To accurately label observed objects, we require the truth catalogs used in the simulation which are found at /sdf/data/rubin/shared/ops-rehearsals/ops-rehearsal-3/imSim_catalogs. The truth catalogs for this run include galaxies, stars, and solar system objects of which we only consider the galaxies and stars. The input truth catalog for solar system objects does not include an i-magnitude and while they will cause blending, difference imaging is likely to offer much better mitigation of these sources than deblending.

Matching#

We label objects in the observed catalog into one of 7 categories:

  1. Isolated Star

  2. Isolated Galaxy

  3. Galaxy + Galaxy Blend (G+G)

  4. Star + Star Blend (S+S)

  5. Galaxy + Star Blend (G+S)

  6. Miscellaneous

  7. No Match

  8. No Match after Magnitude Cut

We use a similar scheme from SITCOMTN-128 where we query around the object and truth tables (using 1’’ radius) however instead of focusing on the counts of matches, we focus on the classification of star or galaxy in the truth matches. It is important to note that we do apply the same cuts on the truth matches as in SITCOMTN-128 where there is a magnitude cut on band X (\(m_X < m_b\)) and a maximum magnitude difference between a truth object and the brightest truth match in band X (\(\Delta_X < m_\Delta.\)) We can also apply a magnitude limit on the observed catalog, an example below with requiring that objects be brighter than some magnitude \(m^O_b\). After applying these cuts we classify observed objects:

  • An object that matches to a single star or galaxy gets mapped to “isolated star” and “isolated galaxy” respectively.

  • An object with 2 truth matches and a single observed match is a type of unrecognized blend specified into three subcategories (G+G, S+S, G+S)

  • An object with 3 or more truth matches to one or more single observed object is classified as Miscellaneous

  • An object with no match or no match after applying the magnitude cut is put in the last two categories.

_images/object_class_example.png

Fig. 1 Example distribution of objects in a co-add.#

Star Galaxy Classification#

Once objects are classified we focus on three metrics: purity, blend rate, and non-blend misclassification.

\[\textrm{Purity} = \frac{\textrm{Number of isolated stars/galaxies per bin }}{\textrm{Total number of observed stars/galaxies per bin }}\]
\[\textrm{Blend Rate} = \frac{\textrm{Number of blended objects (G+G, S+S, G+S, Misc) per bin }}{\textrm{Total number of observed stars/galaxies per bin }}\]
\[\textrm{Non-blend Misclassification} = \frac{\textrm{Number of isolated galaxies/stars per bin }}{\textrm{Number of observed stars/galaxies per bin }}\]

Note that

\[\textrm{Purity} + \textrm{Blend Rate} + \textrm{Non-blend Mis.} \lessapprox 1\]
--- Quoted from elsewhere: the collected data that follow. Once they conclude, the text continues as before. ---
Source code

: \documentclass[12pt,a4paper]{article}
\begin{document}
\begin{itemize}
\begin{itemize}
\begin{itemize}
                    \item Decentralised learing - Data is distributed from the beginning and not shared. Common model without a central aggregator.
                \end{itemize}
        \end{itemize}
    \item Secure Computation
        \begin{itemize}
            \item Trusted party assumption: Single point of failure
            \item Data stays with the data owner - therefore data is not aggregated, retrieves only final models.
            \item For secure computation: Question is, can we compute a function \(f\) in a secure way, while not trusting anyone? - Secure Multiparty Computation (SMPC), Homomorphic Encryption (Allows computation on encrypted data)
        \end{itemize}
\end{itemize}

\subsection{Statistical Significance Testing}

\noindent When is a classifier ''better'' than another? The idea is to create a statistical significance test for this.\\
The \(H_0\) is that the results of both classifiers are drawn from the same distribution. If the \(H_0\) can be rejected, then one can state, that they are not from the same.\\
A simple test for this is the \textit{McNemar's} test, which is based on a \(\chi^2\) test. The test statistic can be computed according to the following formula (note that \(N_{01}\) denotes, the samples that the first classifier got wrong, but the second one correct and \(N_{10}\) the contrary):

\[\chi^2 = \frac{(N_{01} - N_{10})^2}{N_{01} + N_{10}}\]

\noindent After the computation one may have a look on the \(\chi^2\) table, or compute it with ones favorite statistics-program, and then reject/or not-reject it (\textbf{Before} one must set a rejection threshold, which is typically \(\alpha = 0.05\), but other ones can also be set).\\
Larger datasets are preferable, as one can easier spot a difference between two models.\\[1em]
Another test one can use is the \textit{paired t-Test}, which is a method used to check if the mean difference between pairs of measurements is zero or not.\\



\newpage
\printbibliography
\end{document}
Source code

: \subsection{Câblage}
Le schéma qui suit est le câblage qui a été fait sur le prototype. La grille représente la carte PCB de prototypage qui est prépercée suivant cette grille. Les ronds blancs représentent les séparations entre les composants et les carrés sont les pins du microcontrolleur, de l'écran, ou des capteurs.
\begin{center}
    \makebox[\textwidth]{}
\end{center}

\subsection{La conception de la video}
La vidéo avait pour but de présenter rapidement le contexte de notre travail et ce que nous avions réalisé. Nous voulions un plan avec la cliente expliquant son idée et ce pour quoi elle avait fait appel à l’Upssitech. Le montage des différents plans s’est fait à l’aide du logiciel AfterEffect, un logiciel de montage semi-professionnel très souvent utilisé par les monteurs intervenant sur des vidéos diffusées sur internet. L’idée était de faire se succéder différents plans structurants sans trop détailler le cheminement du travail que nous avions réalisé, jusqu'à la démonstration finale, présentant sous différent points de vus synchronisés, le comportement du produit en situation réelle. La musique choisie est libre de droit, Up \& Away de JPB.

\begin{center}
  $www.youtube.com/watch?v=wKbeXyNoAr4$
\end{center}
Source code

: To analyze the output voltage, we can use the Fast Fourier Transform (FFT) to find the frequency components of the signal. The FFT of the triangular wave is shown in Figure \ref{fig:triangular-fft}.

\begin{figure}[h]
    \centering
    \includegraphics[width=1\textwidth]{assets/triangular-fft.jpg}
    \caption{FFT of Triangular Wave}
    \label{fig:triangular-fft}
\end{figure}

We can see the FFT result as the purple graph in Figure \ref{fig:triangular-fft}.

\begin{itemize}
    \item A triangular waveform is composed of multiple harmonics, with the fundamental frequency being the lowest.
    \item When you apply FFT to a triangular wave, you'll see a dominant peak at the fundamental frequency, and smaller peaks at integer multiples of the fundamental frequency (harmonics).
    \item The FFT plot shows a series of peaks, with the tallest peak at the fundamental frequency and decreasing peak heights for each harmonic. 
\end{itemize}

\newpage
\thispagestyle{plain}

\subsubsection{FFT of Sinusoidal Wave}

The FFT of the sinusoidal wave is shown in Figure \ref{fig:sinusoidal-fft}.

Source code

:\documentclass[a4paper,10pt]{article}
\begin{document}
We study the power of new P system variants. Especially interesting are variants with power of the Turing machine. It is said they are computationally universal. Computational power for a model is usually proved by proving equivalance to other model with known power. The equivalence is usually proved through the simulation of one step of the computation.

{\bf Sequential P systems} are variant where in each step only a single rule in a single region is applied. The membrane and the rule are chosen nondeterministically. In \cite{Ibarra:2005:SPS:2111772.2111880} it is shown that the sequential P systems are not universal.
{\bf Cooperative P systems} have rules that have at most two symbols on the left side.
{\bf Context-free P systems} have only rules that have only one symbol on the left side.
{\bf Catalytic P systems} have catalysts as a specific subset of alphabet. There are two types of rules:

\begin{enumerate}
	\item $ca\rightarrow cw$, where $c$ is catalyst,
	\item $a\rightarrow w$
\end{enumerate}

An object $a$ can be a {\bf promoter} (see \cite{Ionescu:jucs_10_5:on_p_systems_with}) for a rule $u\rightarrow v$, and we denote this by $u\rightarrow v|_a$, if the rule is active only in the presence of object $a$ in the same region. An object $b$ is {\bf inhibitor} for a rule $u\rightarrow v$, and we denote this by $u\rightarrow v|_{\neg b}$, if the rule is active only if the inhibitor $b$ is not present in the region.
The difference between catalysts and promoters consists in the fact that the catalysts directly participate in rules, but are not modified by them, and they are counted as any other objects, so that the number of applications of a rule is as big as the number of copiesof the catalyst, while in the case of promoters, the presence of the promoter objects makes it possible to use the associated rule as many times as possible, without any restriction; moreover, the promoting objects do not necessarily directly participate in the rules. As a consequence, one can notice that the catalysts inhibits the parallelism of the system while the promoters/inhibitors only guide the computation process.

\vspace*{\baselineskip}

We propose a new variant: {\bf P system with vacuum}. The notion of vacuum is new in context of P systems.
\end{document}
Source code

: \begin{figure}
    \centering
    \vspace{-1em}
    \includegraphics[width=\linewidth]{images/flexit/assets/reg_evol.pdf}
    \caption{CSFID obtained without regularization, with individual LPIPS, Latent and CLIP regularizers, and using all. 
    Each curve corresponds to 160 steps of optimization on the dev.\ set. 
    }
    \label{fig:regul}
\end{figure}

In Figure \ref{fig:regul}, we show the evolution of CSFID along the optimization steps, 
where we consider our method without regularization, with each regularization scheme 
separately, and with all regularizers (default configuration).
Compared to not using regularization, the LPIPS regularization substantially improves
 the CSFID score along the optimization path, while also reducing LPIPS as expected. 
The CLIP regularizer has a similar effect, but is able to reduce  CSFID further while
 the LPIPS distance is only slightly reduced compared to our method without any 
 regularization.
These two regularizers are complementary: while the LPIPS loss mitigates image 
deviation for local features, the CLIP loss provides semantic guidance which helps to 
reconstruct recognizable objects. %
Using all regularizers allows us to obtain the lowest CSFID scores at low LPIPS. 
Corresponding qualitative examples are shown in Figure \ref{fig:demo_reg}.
due to the last two categories, “No Match” and “No Match after Magnitude Cut.”

Magnitude#

We bin objects based on their \(i\)-magnitude and present the three metrics for visits versus and a co-add.

_images/visit_imag.png

Fig. 2 Star-galaxy classification purity, blend fraction, and non-blend misclassification rates against observed i-magnitudes from a single visit.#

_images/visit_imag2.png

Fig. 3 Another example of star-galaxy classification on a different visit. This is using smaller bins than the example above to highlight the plateau of stellar purity at 23 \(i\)-mag.#

_images/coadd_mag.png

Fig. 4 Star-galaxy classification purity, blend fraction, and non-blend miscassification against observed i-magnitudes on deep coadds. We are much better at galaxy classification at the faint end when compared to the single visit.#

In single visits we see a drop in galaxy classification at around \(i \sim 24\) and a similar drop at around \(i \sim 23\) for stars. When coadding, the drop in stars is shifted to slighly deeper magnitudes while enabling detection of far fainter galaxies. Coadding helps tremendously with galaxy identification.

Seeing and Stellar Density#

We expect our star-galaxy classification scheme to vary with stellar density. However, the seeing of a visit will also affect the number of objects detected as extendeded (galaxies).

As seen in Fig. 2 and Fig. 3 the stellar classification starts very close to one and then drops off at some magnitude whereas the galaxy classification has less uniform behavior. We can use the drop in stellar purity, specifically the magnitude at which we have 50% stellar purity, to characterize the pipeline classification

As seen in those examples, there are times the stellar purity does not drop down to 0 in our magnitude range or has a very noisy tail. To account for this we fit a Fermi-Dirac (FD) distribution to the stellar purity and then have an analytic expression for the 50% purity. The distribution takes the form

\[P(m) = \frac{1}{e^{\beta(m - m_0)} + 1}\]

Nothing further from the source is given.